**Activity**
Collect every line in the records below that contains the word "Description".

**Task input**
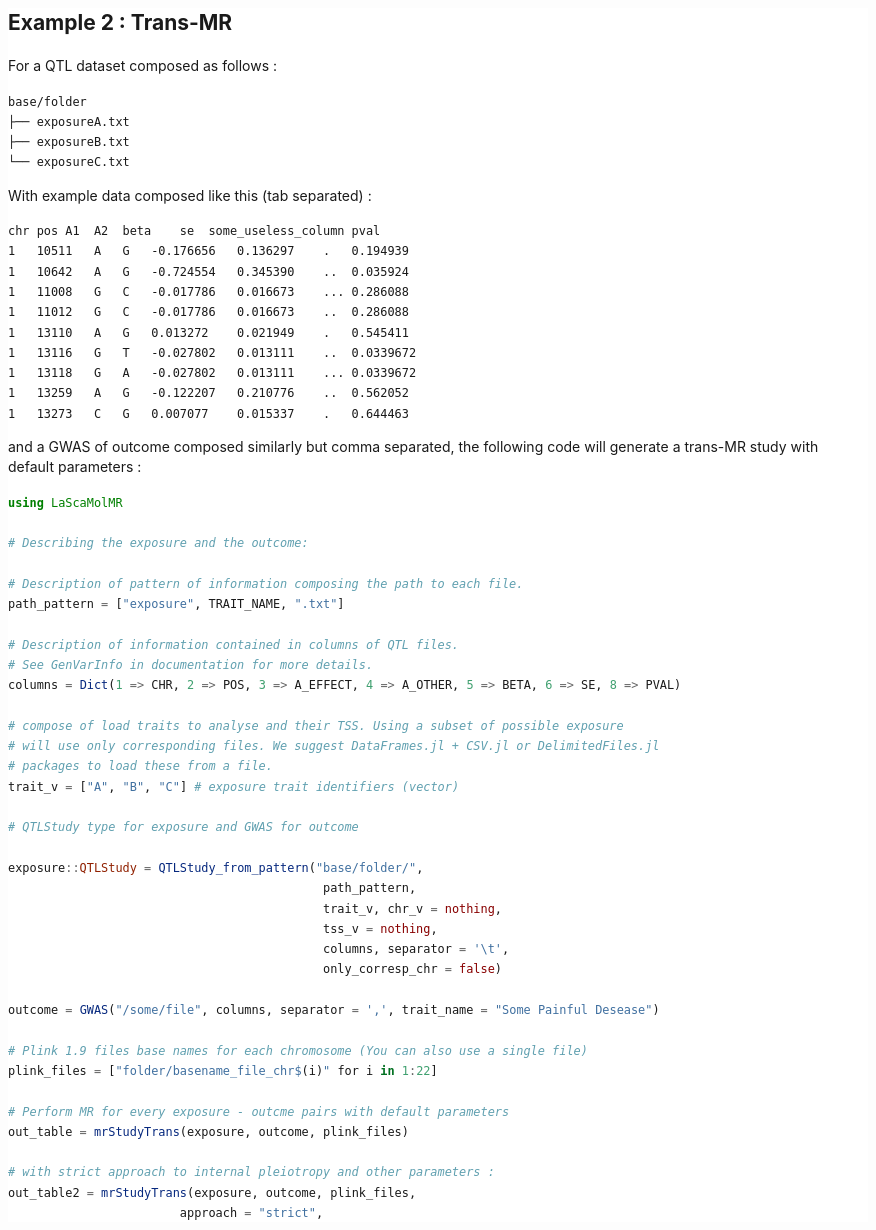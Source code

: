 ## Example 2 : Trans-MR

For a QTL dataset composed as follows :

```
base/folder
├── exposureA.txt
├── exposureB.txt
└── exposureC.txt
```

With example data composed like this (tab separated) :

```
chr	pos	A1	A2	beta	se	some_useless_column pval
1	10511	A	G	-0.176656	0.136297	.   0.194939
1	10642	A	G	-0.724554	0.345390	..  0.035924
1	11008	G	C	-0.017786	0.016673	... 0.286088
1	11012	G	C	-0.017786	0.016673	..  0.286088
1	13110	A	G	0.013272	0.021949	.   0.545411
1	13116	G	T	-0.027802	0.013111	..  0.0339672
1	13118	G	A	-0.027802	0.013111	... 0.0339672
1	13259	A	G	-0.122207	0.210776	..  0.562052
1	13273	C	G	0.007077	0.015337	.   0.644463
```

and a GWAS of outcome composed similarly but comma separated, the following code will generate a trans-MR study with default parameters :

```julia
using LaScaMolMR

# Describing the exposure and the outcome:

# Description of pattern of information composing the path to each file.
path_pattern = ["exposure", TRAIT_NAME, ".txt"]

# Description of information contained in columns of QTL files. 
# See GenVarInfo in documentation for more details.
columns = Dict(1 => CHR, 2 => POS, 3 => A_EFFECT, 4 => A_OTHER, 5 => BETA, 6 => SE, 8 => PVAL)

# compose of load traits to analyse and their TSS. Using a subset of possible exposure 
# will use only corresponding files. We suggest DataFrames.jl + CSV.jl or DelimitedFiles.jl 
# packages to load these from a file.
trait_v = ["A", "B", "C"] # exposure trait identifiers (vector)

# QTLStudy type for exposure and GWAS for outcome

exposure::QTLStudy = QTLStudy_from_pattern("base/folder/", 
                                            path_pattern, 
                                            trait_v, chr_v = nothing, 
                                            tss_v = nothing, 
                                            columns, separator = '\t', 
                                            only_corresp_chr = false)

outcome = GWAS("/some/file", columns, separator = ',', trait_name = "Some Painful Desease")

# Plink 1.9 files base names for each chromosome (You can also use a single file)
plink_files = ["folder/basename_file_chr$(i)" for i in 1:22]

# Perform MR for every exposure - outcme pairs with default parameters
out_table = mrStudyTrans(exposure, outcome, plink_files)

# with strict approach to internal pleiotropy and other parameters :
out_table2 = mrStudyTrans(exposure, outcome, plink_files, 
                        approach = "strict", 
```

---

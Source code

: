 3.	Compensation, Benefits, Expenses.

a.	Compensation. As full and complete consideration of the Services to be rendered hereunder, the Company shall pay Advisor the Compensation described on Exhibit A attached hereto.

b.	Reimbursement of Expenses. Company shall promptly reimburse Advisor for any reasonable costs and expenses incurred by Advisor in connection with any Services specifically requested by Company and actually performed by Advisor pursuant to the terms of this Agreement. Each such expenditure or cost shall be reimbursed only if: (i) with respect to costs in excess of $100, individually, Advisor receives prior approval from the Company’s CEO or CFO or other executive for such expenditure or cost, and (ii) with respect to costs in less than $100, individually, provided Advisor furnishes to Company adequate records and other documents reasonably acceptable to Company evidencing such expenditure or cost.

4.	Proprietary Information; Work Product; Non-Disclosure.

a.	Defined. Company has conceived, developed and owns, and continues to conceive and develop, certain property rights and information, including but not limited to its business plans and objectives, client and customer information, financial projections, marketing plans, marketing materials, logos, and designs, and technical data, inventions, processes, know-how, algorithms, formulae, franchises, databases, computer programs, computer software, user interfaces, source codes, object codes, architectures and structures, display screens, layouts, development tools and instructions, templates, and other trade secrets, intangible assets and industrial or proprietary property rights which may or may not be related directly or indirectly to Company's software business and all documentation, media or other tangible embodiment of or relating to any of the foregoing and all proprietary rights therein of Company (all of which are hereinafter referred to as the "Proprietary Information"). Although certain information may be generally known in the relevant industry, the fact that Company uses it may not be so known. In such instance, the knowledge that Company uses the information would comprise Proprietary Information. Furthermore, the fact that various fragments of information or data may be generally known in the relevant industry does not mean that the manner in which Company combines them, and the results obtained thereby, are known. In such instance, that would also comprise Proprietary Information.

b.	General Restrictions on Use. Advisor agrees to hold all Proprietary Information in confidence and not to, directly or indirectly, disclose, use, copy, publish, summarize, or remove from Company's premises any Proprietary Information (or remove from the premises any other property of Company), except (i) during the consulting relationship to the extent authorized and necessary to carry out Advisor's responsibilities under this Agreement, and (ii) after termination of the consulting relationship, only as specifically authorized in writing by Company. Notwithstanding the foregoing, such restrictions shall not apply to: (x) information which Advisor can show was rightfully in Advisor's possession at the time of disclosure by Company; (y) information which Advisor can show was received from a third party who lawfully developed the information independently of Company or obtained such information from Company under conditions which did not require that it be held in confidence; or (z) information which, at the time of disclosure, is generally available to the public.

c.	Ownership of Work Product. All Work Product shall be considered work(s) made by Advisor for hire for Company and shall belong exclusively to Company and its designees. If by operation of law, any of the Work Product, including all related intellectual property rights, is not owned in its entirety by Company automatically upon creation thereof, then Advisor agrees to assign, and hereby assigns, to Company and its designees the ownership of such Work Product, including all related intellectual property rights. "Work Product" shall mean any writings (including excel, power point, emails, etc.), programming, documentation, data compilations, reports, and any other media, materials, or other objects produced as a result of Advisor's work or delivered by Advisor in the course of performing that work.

**Output for this task**
# Description of pattern of information composing the path to each file.
# Description of information contained in columns of QTL files. 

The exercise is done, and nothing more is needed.